Your assignment: This exercise asks for an exact copy of every entry below, with pictures omitted.

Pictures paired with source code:

BEGIN

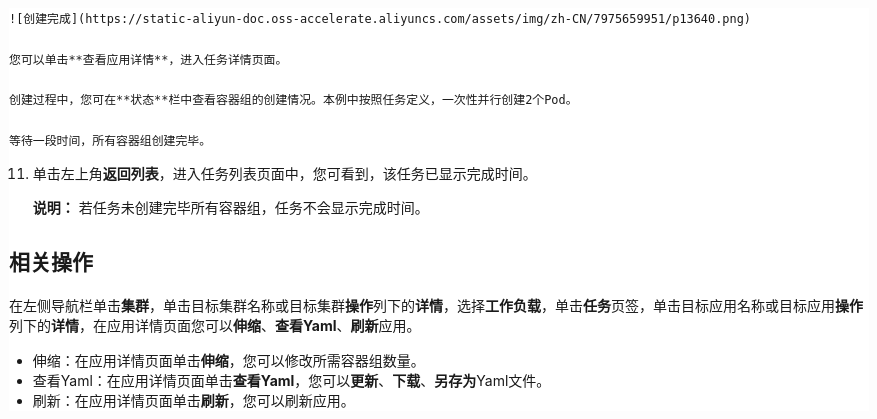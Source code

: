     ![创建完成](https://static-aliyun-doc.oss-accelerate.aliyuncs.com/assets/img/zh-CN/7975659951/p13640.png)

    您可以单击**查看应用详情**，进入任务详情页面。

    创建过程中，您可在**状态**栏中查看容器组的创建情况。本例中按照任务定义，一次性并行创建2个Pod。

    等待一段时间，所有容器组创建完毕。

11. 单击左上角**返回列表**，进入任务列表页面中，您可看到，该任务已显示完成时间。

    **说明：** 若任务未创建完毕所有容器组，任务不会显示完成时间。


## 相关操作

在左侧导航栏单击**集群**，单击目标集群名称或目标集群**操作**列下的**详情**，选择**工作负载**，单击**任务**页签，单击目标应用名称或目标应用**操作**列下的**详情**，在应用详情页面您可以**伸缩**、**查看Yaml**、**刷新**应用。

-   伸缩：在应用详情页面单击**伸缩**，您可以修改所需容器组数量。
-   查看Yaml：在应用详情页面单击**查看Yaml**，您可以**更新**、**下载**、**另存为**Yaml文件。
-   刷新：在应用详情页面单击**刷新**，您可以刷新应用。

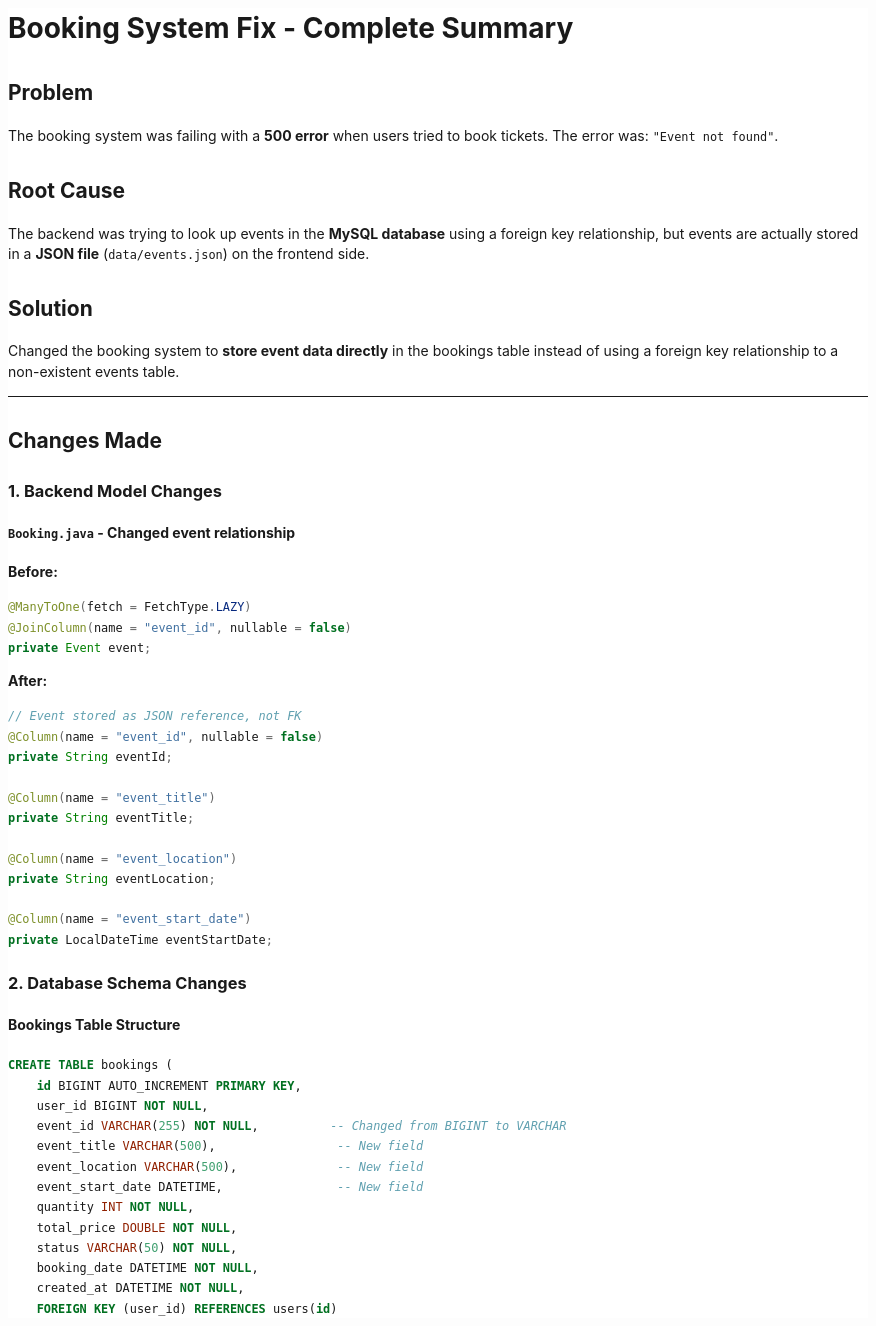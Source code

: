 # Booking System Fix - Complete Summary

## Problem
The booking system was failing with a **500 error** when users tried to book tickets. The error was: `"Event not found"`.

## Root Cause
The backend was trying to look up events in the **MySQL database** using a foreign key relationship, but events are actually stored in a **JSON file** (`data/events.json`) on the frontend side.

## Solution
Changed the booking system to **store event data directly** in the bookings table instead of using a foreign key relationship to a non-existent events table.

---

## Changes Made

### 1. Backend Model Changes

#### `Booking.java` - Changed event relationship
**Before:**
```java
@ManyToOne(fetch = FetchType.LAZY)
@JoinColumn(name = "event_id", nullable = false)
private Event event;
```

**After:**
```java
// Event stored as JSON reference, not FK
@Column(name = "event_id", nullable = false)
private String eventId;

@Column(name = "event_title")
private String eventTitle;

@Column(name = "event_location")
private String eventLocation;

@Column(name = "event_start_date")
private LocalDateTime eventStartDate;
```

### 2. Database Schema Changes

#### Bookings Table Structure
```sql
CREATE TABLE bookings (
    id BIGINT AUTO_INCREMENT PRIMARY KEY,
    user_id BIGINT NOT NULL,
    event_id VARCHAR(255) NOT NULL,          -- Changed from BIGINT to VARCHAR
    event_title VARCHAR(500),                 -- New field
    event_location VARCHAR(500),              -- New field
    event_start_date DATETIME,                -- New field
    quantity INT NOT NULL,
    total_price DOUBLE NOT NULL,
    status VARCHAR(50) NOT NULL,
    booking_date DATETIME NOT NULL,
    created_at DATETIME NOT NULL,
    FOREIGN KEY (user_id) REFERENCES users(id)
```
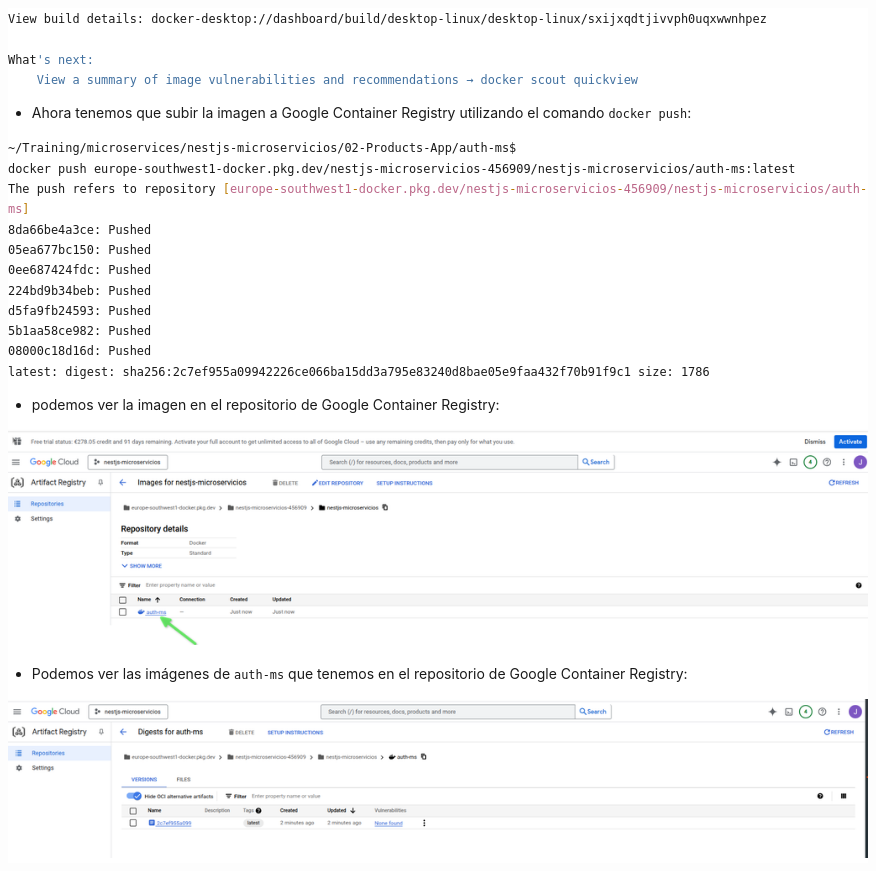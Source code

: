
```bash
View build details: docker-desktop://dashboard/build/desktop-linux/desktop-linux/sxijxqdtjivvph0uqxwwnhpez

What's next:
    View a summary of image vulnerabilities and recommendations → docker scout quickview 
```

- Ahora tenemos que subir la imagen a Google Container Registry utilizando el comando `docker push`:

```bash
~/Training/microservices/nestjs-microservicios/02-Products-App/auth-ms$ 
docker push europe-southwest1-docker.pkg.dev/nestjs-microservicios-456909/nestjs-microservicios/auth-ms:latest
The push refers to repository [europe-southwest1-docker.pkg.dev/nestjs-microservicios-456909/nestjs-microservicios/auth-ms]
8da66be4a3ce: Pushed 
05ea677bc150: Pushed 
0ee687424fdc: Pushed 
224bd9b34beb: Pushed 
d5fa9fb24593: Pushed 
5b1aa58ce982: Pushed 
08000c18d16d: Pushed 
latest: digest: sha256:2c7ef955a09942226ce066ba15dd3a795e83240d8bae05e9faa432f70b91f9c1 size: 1786
```

- podemos ver la imagen en el repositorio de Google Container Registry:

![Imagen en el repositorio](nestjs-microservicios.11.021.png)

- Podemos ver las imágenes de `auth-ms` que tenemos en el repositorio de Google Container Registry:

![Imagen en el repositorio](nestjs-microservicios.11.022.png)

END

Result:
Source code

:     ![创建完成](https://static-aliyun-doc.oss-accelerate.aliyuncs.com/assets/img/zh-CN/7975659951/p13640.png)

    您可以单击**查看应用详情**，进入任务详情页面。

    创建过程中，您可在**状态**栏中查看容器组的创建情况。本例中按照任务定义，一次性并行创建2个Pod。

    等待一段时间，所有容器组创建完毕。

11. 单击左上角**返回列表**，进入任务列表页面中，您可看到，该任务已显示完成时间。

    **说明：** 若任务未创建完毕所有容器组，任务不会显示完成时间。


## 相关操作

在左侧导航栏单击**集群**，单击目标集群名称或目标集群**操作**列下的**详情**，选择**工作负载**，单击**任务**页签，单击目标应用名称或目标应用**操作**列下的**详情**，在应用详情页面您可以**伸缩**、**查看Yaml**、**刷新**应用。

-   伸缩：在应用详情页面单击**伸缩**，您可以修改所需容器组数量。
-   查看Yaml：在应用详情页面单击**查看Yaml**，您可以**更新**、**下载**、**另存为**Yaml文件。
-   刷新：在应用详情页面单击**刷新**，您可以刷新应用。

Source code

: # Booking System Fix - Complete Summary

## Problem
The booking system was failing with a **500 error** when users tried to book tickets. The error was: `"Event not found"`.

## Root Cause
The backend was trying to look up events in the **MySQL database** using a foreign key relationship, but events are actually stored in a **JSON file** (`data/events.json`) on the frontend side.

## Solution
Changed the booking system to **store event data directly** in the bookings table instead of using a foreign key relationship to a non-existent events table.

---

## Changes Made

### 1. Backend Model Changes

#### `Booking.java` - Changed event relationship
**Before:**
```java
@ManyToOne(fetch = FetchType.LAZY)
@JoinColumn(name = "event_id", nullable = false)
private Event event;
```

**After:**
```java
// Event stored as JSON reference, not FK
@Column(name = "event_id", nullable = false)
private String eventId;

@Column(name = "event_title")
private String eventTitle;

@Column(name = "event_location")
private String eventLocation;

@Column(name = "event_start_date")
private LocalDateTime eventStartDate;
```

### 2. Database Schema Changes

#### Bookings Table Structure
```sql
CREATE TABLE bookings (
    id BIGINT AUTO_INCREMENT PRIMARY KEY,
    user_id BIGINT NOT NULL,
    event_id VARCHAR(255) NOT NULL,          -- Changed from BIGINT to VARCHAR
    event_title VARCHAR(500),                 -- New field
    event_location VARCHAR(500),              -- New field
    event_start_date DATETIME,                -- New field
    quantity INT NOT NULL,
    total_price DOUBLE NOT NULL,
    status VARCHAR(50) NOT NULL,
    booking_date DATETIME NOT NULL,
    created_at DATETIME NOT NULL,
    FOREIGN KEY (user_id) REFERENCES users(id)
```
Source code

:
```bash
View build details: docker-desktop://dashboard/build/desktop-linux/desktop-linux/sxijxqdtjivvph0uqxwwnhpez

What's next:
    View a summary of image vulnerabilities and recommendations → docker scout quickview 
```

- Ahora tenemos que subir la imagen a Google Container Registry utilizando el comando `docker push`:

```bash
~/Training/microservices/nestjs-microservicios/02-Products-App/auth-ms$ 
docker push europe-southwest1-docker.pkg.dev/nestjs-microservicios-456909/nestjs-microservicios/auth-ms:latest
The push refers to repository [europe-southwest1-docker.pkg.dev/nestjs-microservicios-456909/nestjs-microservicios/auth-ms]
8da66be4a3ce: Pushed 
05ea677bc150: Pushed 
0ee687424fdc: Pushed 
224bd9b34beb: Pushed 
d5fa9fb24593: Pushed 
5b1aa58ce982: Pushed 
08000c18d16d: Pushed 
latest: digest: sha256:2c7ef955a09942226ce066ba15dd3a795e83240d8bae05e9faa432f70b91f9c1 size: 1786
```

- podemos ver la imagen en el repositorio de Google Container Registry:

![Imagen en el repositorio](nestjs-microservicios.11.021.png)

- Podemos ver las imágenes de `auth-ms` que tenemos en el repositorio de Google Container Registry:

![Imagen en el repositorio](nestjs-microservicios.11.022.png)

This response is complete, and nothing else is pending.